September, 2005: Maximum Lottery

Dennis, a professor of computer science at New York University, is the author of four puzzle books: The Puzzling Adventures of Dr. Ecco (Dover, 1998); Codes, Puzzles, and Conspiracy (Freeman 1992, reprinted by Dover in 2004 as Dr. Ecco: Mathematical Detective); and recently Dr. Ecco's Cyberpuzzles (W.W. Norton, 2002); and Puzzling Adventures (W.W. Norton, 2005). With Philippe Bonnet, he has written Database Tuning: Principles, Experiments, and Troubleshooting Techniques (2002, Morgan Kaufmann). With Cathy Lazere, he wrote Out of Their Minds: The Lives and Discoveries of 15 Great Computer Scientists (1995, Copernicus/Springer). He can be contacted at [email protected].


Dr. Ecco Solution


When I arrived at Ecco's house, he had just greeted two visitors. "Jimmy Casino's the name," said the man in the beige suit and white shoes, as he offered his embossed card to Ecco. "The competition is hell out there, doc. I gotta find a new betting game to attract players. My numbers guy Janos will explain it to you."

"Dr. Ecco, we have invented a betting lottery for large stakes, based on hollow lottery balls," Janos, with his shock of disheveled blond hair, spoke with a distinct Hungarian accent. "Here is how it goes.

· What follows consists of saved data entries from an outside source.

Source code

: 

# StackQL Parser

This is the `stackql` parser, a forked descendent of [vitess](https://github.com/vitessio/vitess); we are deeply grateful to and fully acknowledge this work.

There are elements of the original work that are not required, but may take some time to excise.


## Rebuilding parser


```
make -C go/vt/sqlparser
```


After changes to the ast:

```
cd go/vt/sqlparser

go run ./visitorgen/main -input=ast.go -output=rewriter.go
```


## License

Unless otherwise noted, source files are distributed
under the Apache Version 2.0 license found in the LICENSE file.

"Your adversary is given 100 identical pieces of paper, writes a number on each one—he can choose the range of numbers and can even put in duplicates— then folds them. Then these papers are given to an independent third party whom both sides can see. That third party shuffles the papers and then inserts one piece of paper into each of 100 hollow lottery balls that can be screwed open or shut. These balls have been tested using drop tests, bounce tests, and resiliometric tests to be sure they are all as close to equal as tolerances allow.

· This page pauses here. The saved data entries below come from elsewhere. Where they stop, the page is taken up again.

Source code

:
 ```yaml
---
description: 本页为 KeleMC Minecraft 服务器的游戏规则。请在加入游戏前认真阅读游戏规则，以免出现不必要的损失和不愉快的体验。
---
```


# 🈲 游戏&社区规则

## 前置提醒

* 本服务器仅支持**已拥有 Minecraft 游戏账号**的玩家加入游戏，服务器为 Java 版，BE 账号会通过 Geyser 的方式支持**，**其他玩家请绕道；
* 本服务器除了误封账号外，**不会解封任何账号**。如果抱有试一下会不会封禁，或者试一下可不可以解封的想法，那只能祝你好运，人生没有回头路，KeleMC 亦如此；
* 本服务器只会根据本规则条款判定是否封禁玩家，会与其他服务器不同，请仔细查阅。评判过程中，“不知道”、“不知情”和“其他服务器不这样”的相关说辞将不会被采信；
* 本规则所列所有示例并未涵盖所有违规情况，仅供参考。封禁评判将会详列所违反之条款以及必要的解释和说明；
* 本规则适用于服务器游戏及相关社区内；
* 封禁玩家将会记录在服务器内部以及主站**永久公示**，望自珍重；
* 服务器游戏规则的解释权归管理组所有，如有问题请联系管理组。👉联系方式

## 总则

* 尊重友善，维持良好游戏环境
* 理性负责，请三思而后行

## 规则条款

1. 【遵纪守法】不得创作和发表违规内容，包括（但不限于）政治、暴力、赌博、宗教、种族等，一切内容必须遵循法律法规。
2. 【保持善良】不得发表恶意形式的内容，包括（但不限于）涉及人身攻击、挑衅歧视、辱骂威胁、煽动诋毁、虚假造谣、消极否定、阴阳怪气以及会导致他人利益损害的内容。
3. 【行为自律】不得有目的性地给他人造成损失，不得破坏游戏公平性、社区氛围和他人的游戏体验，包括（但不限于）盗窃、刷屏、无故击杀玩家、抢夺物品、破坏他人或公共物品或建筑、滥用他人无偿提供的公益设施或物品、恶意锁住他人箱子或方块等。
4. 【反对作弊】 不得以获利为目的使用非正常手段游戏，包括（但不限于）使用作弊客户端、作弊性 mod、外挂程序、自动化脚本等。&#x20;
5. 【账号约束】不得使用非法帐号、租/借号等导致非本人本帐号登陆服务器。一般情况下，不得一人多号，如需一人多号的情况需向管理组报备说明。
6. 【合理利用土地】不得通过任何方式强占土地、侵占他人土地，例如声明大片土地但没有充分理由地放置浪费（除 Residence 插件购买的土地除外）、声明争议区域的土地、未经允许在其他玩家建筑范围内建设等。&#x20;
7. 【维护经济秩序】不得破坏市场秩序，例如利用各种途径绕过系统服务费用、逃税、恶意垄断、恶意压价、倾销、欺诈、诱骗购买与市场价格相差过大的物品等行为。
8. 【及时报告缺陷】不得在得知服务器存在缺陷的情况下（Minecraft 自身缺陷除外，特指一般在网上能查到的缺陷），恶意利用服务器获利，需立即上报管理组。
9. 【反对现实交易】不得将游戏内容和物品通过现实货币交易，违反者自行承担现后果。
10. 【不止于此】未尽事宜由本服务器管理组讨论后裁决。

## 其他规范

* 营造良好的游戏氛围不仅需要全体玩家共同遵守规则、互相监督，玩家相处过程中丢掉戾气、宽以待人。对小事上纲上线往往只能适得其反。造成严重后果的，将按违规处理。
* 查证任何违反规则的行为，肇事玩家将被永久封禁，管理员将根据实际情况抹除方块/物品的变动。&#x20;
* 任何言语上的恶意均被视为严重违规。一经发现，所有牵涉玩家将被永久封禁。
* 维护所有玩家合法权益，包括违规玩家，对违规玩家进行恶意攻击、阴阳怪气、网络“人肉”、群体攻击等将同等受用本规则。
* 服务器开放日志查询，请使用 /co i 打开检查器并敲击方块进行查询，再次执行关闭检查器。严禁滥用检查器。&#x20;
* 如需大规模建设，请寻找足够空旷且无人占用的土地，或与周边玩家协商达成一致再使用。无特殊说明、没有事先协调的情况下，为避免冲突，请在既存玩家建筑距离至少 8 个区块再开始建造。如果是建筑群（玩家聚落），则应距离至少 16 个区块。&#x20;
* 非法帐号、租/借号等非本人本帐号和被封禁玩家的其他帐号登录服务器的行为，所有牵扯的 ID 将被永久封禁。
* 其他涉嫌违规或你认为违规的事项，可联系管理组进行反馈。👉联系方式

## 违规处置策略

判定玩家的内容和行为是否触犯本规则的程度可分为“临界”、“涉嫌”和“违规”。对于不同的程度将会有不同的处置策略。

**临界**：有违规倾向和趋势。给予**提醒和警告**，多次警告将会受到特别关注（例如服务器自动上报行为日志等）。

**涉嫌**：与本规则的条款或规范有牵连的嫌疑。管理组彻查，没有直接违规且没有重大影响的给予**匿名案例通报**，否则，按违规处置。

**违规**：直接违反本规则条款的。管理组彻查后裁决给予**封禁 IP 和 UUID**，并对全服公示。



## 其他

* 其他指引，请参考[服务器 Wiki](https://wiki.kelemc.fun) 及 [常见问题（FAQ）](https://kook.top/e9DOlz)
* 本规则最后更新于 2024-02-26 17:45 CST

"The third party then puts the balls into a lottery machine. The lottery machine mixes the balls until one comes out. The ball is opened and you are told the number. You have the option to 'keep' the number. If you keep it, you put it in your keep pile and you have used up one keep. If you don't, it goes in the discard pile never to come out. (You can record the numbers on a private storage device for future reference, however). Repeat this procedure for all 100 balls. You are allowed three 'keeps' altogether. Your goal is to have the highest number written in the keep pile. If you do, you win $100,000. If you don't, you lose $100,000. Should you take the bet? If so, what is your probability of winning?"

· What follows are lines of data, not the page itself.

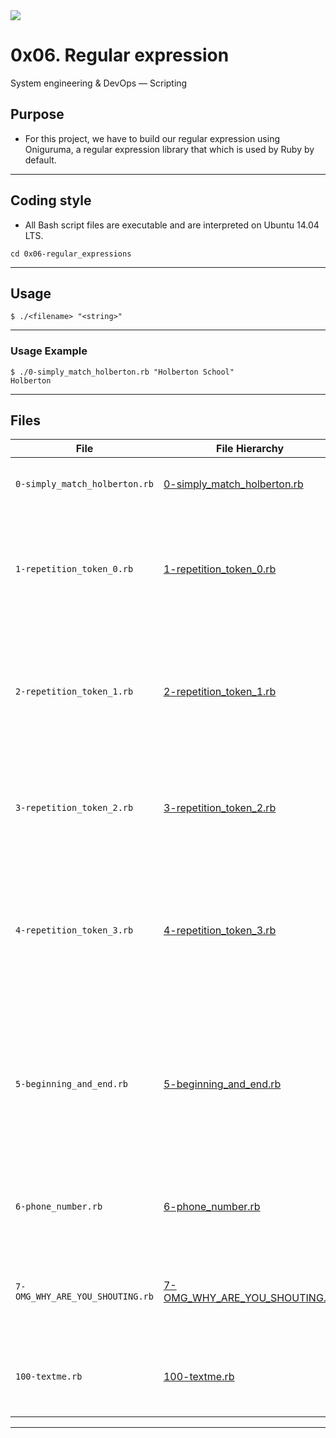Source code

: <img src="https://www.holbertonschool.com/holberton-logo-twitter-card.png">

# 0x06. Regular expression
System engineering & DevOps ― Scripting

## Purpose
- For this project, we have to build our regular expression using Oniguruma, a regular expression library that which is used by Ruby by default. 
---
## Coding style
- All Bash script files are executable and are interpreted on Ubuntu 14.04 LTS. 
```
cd 0x06-regular_expressions
```
---
## Usage
```
$ ./<filename> "<string>"
```
---
### Usage Example
```
$ ./0-simply_match_holberton.rb "Holberton School"
Holberton
```
---
## Files
|File| File Hierarchy  | Description 
|---|----|-----
| `0-simply_match_holberton.rb`| [0-simply_match_holberton.rb](0-simply_match_holberton.rb) | The regular expression must match Holberton
| `1-repetition_token_0.rb`| [1-repetition_token_0.rb](1-repetition_token_0.rb) | Find the regular expression that will match any string that contains a sequence of 2 to 5 t's
| `2-repetition_token_1.rb` | [2-repetition_token_1.rb](2-repetition_token_1.rb) | Find the regular expression that will match any string that contains zero or one occurrences of b
| `3-repetition_token_2.rb` | [3-repetition_token_2.rb](3-repetition_token_2.rb) | Find the regular expression that will match any string that contains at least one t
| `4-repetition_token_3.rb` | [4-repetition_token_3.rb](4-repetition_token_3.rb) | Find the regular expression that will match any string that contains zero or more occurrences of t
| `5-beginning_and_end.rb` | [5-beginning_and_end.rb](5-beginning_and_end.rb) | The regular expression must be exactly matching a string that starts by h ends by n and can have any single character in between
| `6-phone_number.rb` | [6-phone_number.rb](6-phone_number.rb) | The regular expression must match a 10 digit phone number
| `7-OMG_WHY_ARE_YOU_SHOUTING.rb` | [7-OMG_WHY_ARE_YOU_SHOUTING.rb](7-OMG_WHY_ARE_YOU_SHOUTING.rb) | The regular expression must be only matching: capital letters
| `100-textme.rb` | [100-textme.rb](100-textme.rb) | script should output: [SENDER],[RECEIVER],[FLAGS]
---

"Echoes of the sultan's daughters problem," said Ecco with a chuckle after a few minutes of silence.

"Surely you know that one, Professor," he said. "A young suitor may choose any of the 100 daughters of the sultan. They are presented to him in some random order. He has little to go on, so he judges only by outward beauty and grace. If he rejects one, he never sees her again. Once he selects one, he must marry her and no other."

Warm-up: Can you design a strategy that gives him at least a 1/4 chance of marrying the most beautiful daughter?

Solution to warm-up: Look at but reject the first half of the daughters. Then take the first daughter who is more beautiful than any of those in the first half. This is not the optimal solution, but it has the virtue of offering an easy rough analysis: You have a 1/2 chance that the most beautiful daughter is in the second half and a 1/2 chance that the second most beautiful daughter is in the first half. In that case, which happens with probability 1/4 assuming the daughters are presented to you in random order, you are sure to marry the most beautiful daughter with this protocol. In fact, your odds are better (for example, if the third most beautiful daughter is in the first half and the most beautiful one precedes the second most beautiful one in the second half) than 25 percent. A deeper analysis (check out http://mathworld.wolfram.com/SultansDowryProblem.html) shows that it is better to reject only 37 daughters and then choose the most beautiful one that follows.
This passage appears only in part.